Identify and pull out each line of the entries in which "java" occurs.

(Source records begins)

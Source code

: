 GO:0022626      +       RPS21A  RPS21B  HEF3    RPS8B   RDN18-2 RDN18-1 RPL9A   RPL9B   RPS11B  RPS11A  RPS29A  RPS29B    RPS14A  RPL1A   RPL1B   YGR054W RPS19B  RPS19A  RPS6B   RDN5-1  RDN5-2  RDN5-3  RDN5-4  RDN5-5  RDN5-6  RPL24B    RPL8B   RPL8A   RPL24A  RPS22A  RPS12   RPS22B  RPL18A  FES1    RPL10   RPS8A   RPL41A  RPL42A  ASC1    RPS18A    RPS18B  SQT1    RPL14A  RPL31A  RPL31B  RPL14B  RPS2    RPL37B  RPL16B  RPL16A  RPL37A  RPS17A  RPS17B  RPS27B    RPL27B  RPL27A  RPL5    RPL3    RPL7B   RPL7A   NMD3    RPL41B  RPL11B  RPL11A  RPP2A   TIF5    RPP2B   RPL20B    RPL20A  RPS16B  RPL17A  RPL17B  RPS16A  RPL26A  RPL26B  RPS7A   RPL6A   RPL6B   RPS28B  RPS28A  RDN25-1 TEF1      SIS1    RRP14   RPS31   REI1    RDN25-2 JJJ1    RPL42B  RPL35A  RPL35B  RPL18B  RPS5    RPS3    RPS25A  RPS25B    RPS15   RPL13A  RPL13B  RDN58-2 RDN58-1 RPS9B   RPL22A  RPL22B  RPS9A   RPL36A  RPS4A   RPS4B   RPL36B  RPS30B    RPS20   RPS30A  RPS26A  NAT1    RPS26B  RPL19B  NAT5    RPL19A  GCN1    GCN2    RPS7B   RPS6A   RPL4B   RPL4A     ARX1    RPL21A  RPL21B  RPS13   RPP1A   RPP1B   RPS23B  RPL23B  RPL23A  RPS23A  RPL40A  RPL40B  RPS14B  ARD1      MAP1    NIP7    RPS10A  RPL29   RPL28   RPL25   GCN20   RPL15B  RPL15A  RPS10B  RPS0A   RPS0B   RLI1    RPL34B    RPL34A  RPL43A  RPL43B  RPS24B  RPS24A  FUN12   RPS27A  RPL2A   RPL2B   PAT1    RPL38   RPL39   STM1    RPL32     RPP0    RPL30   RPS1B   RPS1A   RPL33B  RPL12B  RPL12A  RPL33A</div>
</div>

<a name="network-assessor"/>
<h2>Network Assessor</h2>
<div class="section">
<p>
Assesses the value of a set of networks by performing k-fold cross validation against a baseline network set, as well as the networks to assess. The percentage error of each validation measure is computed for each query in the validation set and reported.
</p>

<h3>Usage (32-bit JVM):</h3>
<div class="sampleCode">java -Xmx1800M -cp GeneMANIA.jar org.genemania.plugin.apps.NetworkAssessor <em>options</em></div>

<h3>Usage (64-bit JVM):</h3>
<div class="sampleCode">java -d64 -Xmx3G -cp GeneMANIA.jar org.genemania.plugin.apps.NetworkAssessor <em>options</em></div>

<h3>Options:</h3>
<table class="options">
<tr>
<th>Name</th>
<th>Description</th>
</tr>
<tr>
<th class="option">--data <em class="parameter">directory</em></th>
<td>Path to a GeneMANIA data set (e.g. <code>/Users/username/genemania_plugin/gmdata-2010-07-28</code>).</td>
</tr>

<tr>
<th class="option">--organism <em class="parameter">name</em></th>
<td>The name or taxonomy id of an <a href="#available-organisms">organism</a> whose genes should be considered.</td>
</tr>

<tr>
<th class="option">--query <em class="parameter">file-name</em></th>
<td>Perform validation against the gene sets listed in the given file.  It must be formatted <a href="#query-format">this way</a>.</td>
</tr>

(Source records ends)

Output for this exercise -
<div class="sampleCode">java -Xmx1800M -cp GeneMANIA.jar org.genemania.plugin.apps.NetworkAssessor <em>options</em></div>
<div class="sampleCode">java -d64 -Xmx3G -cp GeneMANIA.jar org.genemania.plugin.apps.NetworkAssessor <em>options</em></div>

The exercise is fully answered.